Of course, as with so much of human action, there’s bad news, too. Trump is a leader who has a zero-sum game approach to trade. With incredibly protectionist campaign rhetoric, he promised severe curbing on international trade. Naturally, as the saying goes, when America sneezes the whole world catches a cold. To that end, any kind of financial moves from the new administration will have lasting consequences.
There’s also the shocking reaction to United Kingdom’s decision to leave the European Union. As the Financial Times reports: “According to officials at the Bank of England and the Treasury, the big concern is that the uncertainty of having no functioning government, no effective opposition and no plan for Brexit means households and companies will put spending decisions on hold, prompting a steep downturn that threatens to become self-reinforcing. They also worry about Britain’s current account deficit of 7 per cent of national income which requires the nation to rely on external finance to prevent sterling from sinking.”

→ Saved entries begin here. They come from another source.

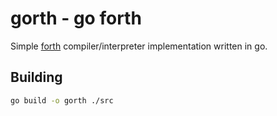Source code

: # gorth - go forth
Simple [forth](https://www.forth.com/forth) compiler/interpreter implementation written in go.

## Building
``` bash
go build -o gorth ./src
```
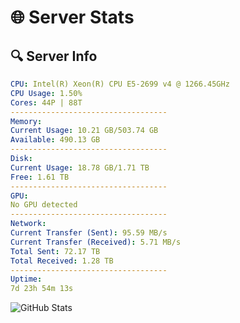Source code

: # 🌐 Server Stats
## 🔍 Server Info
```yaml
CPU: Intel(R) Xeon(R) CPU E5-2699 v4 @ 1266.45GHz
CPU Usage: 1.50%
Cores: 44P | 88T
-----------------------------------
Memory:
Current Usage: 10.21 GB/503.74 GB
Available: 490.13 GB
-----------------------------------
Disk:
Current Usage: 18.78 GB/1.71 TB
Free: 1.61 TB
-----------------------------------
GPU:
No GPU detected
-----------------------------------
Network:
Current Transfer (Sent): 95.59 MB/s
Current Transfer (Received): 5.71 MB/s
Total Sent: 72.17 TB
Total Received: 1.28 TB
-----------------------------------
Uptime:
7d 23h 54m 13s
```
![GitHub Stats](https://img.shields.io/badge/Updated-2025-02-15_22:37:31-blue)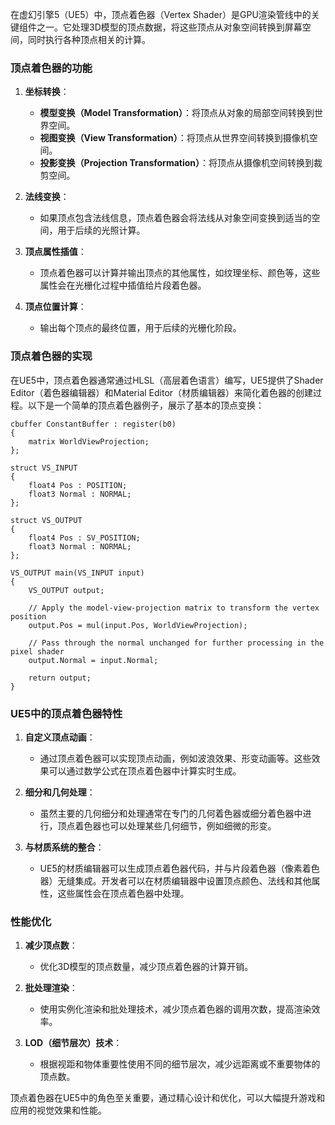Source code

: 在虚幻引擎5（UE5）中，顶点着色器（Vertex Shader）是GPU渲染管线中的关键组件之一。它处理3D模型的顶点数据，将这些顶点从对象空间转换到屏幕空间，同时执行各种顶点相关的计算。

### 顶点着色器的功能

1. **坐标转换**：
   - **模型变换（Model Transformation）**：将顶点从对象的局部空间转换到世界空间。
   - **视图变换（View Transformation）**：将顶点从世界空间转换到摄像机空间。
   - **投影变换（Projection Transformation）**：将顶点从摄像机空间转换到裁剪空间。

2. **法线变换**：
   - 如果顶点包含法线信息，顶点着色器会将法线从对象空间变换到适当的空间，用于后续的光照计算。

3. **顶点属性插值**：
   - 顶点着色器可以计算并输出顶点的其他属性，如纹理坐标、颜色等，这些属性会在光栅化过程中插值给片段着色器。

4. **顶点位置计算**：
   - 输出每个顶点的最终位置，用于后续的光栅化阶段。

### 顶点着色器的实现

在UE5中，顶点着色器通常通过HLSL（高层着色语言）编写，UE5提供了Shader Editor（着色器编辑器）和Material Editor（材质编辑器）来简化着色器的创建过程。以下是一个简单的顶点着色器例子，展示了基本的顶点变换：

```hlsl
cbuffer ConstantBuffer : register(b0)
{
    matrix WorldViewProjection;
};

struct VS_INPUT
{
    float4 Pos : POSITION;
    float3 Normal : NORMAL;
};

struct VS_OUTPUT
{
    float4 Pos : SV_POSITION;
    float3 Normal : NORMAL;
};

VS_OUTPUT main(VS_INPUT input)
{
    VS_OUTPUT output;
    
    // Apply the model-view-projection matrix to transform the vertex position
    output.Pos = mul(input.Pos, WorldViewProjection);
    
    // Pass through the normal unchanged for further processing in the pixel shader
    output.Normal = input.Normal;
    
    return output;
}
```

### UE5中的顶点着色器特性

1. **自定义顶点动画**：
   - 通过顶点着色器可以实现顶点动画，例如波浪效果、形变动画等。这些效果可以通过数学公式在顶点着色器中计算实时生成。

2. **细分和几何处理**：
   - 虽然主要的几何细分和处理通常在专门的几何着色器或细分着色器中进行，顶点着色器也可以处理某些几何细节，例如细微的形变。

3. **与材质系统的整合**：
   - UE5的材质编辑器可以生成顶点着色器代码，并与片段着色器（像素着色器）无缝集成。开发者可以在材质编辑器中设置顶点颜色、法线和其他属性，这些属性会在顶点着色器中处理。

### 性能优化

1. **减少顶点数**：
   - 优化3D模型的顶点数量，减少顶点着色器的计算开销。

2. **批处理渲染**：
   - 使用实例化渲染和批处理技术，减少顶点着色器的调用次数，提高渲染效率。

3. **LOD（细节层次）技术**：
   - 根据视距和物体重要性使用不同的细节层次，减少远距离或不重要物体的顶点数。

顶点着色器在UE5中的角色至关重要，通过精心设计和优化，可以大幅提升游戏和应用的视觉效果和性能。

This tells us that the future focus for global finance initiatives must look globally. No longer can you look at local markets. Everything is affected by everything else, some more than others. Superpowers like America and Britain are obviously casting a wider net than, say, African countries – but that doesn’t mean there aren’t complications that will arise regardless.
New South African tax laws
Recently, President Jacob Zuma signed new bills into law. These are all part of ongoing discussions regarding how people manage their finances. As Business Tech reports, one of these new laws is about unemployment: The Unemployment Insurance Amendment Act.
“The main purpose of the legislation is to amend the Unemployment Insurance Act so as to provide for the extension of the unemployment insurance benefits to learners who are undergoing learnership training and civil servants and also, among other things, to adjust the accrual rate of contributor’s entitlement to unemployment insurance benefits and to provide for the process of application for maternity benefits.”
Other legislation tackles finance in various forms, all of them therefore will have an effect on everything from insurance to corporate finance. It is wise then to speak to financial experts to figure out precisely what this means for you and your business. Even if you’re not a business owner, you will be affected by what businesses do and what the law says they’re now allowed to do.
Cars are some of the most expensive items anyone owns. And recently the sales have not looked good for the industry. As Wheels24 notes:
“Naamsa says its 2017 projections for South Africa reflect an expected improvement in GDP growth to around 1.5% (from 0.4% in 2016). Local political tensions are likely to reduce business confidence and the expected increase in taxes in this years’ budget will erode real purchasing power. Internationally, volatile and uncertain conditions are likely to prevail during 2017.”
In America, the situation isn’t much better. Wallet Hub reports: “it is unlikely that the U.S. auto industry’s boom can continue much beyond 2017. So we can expect sales volume to begin regression toward the historical mean of just over 15 million vehicles sold per year.”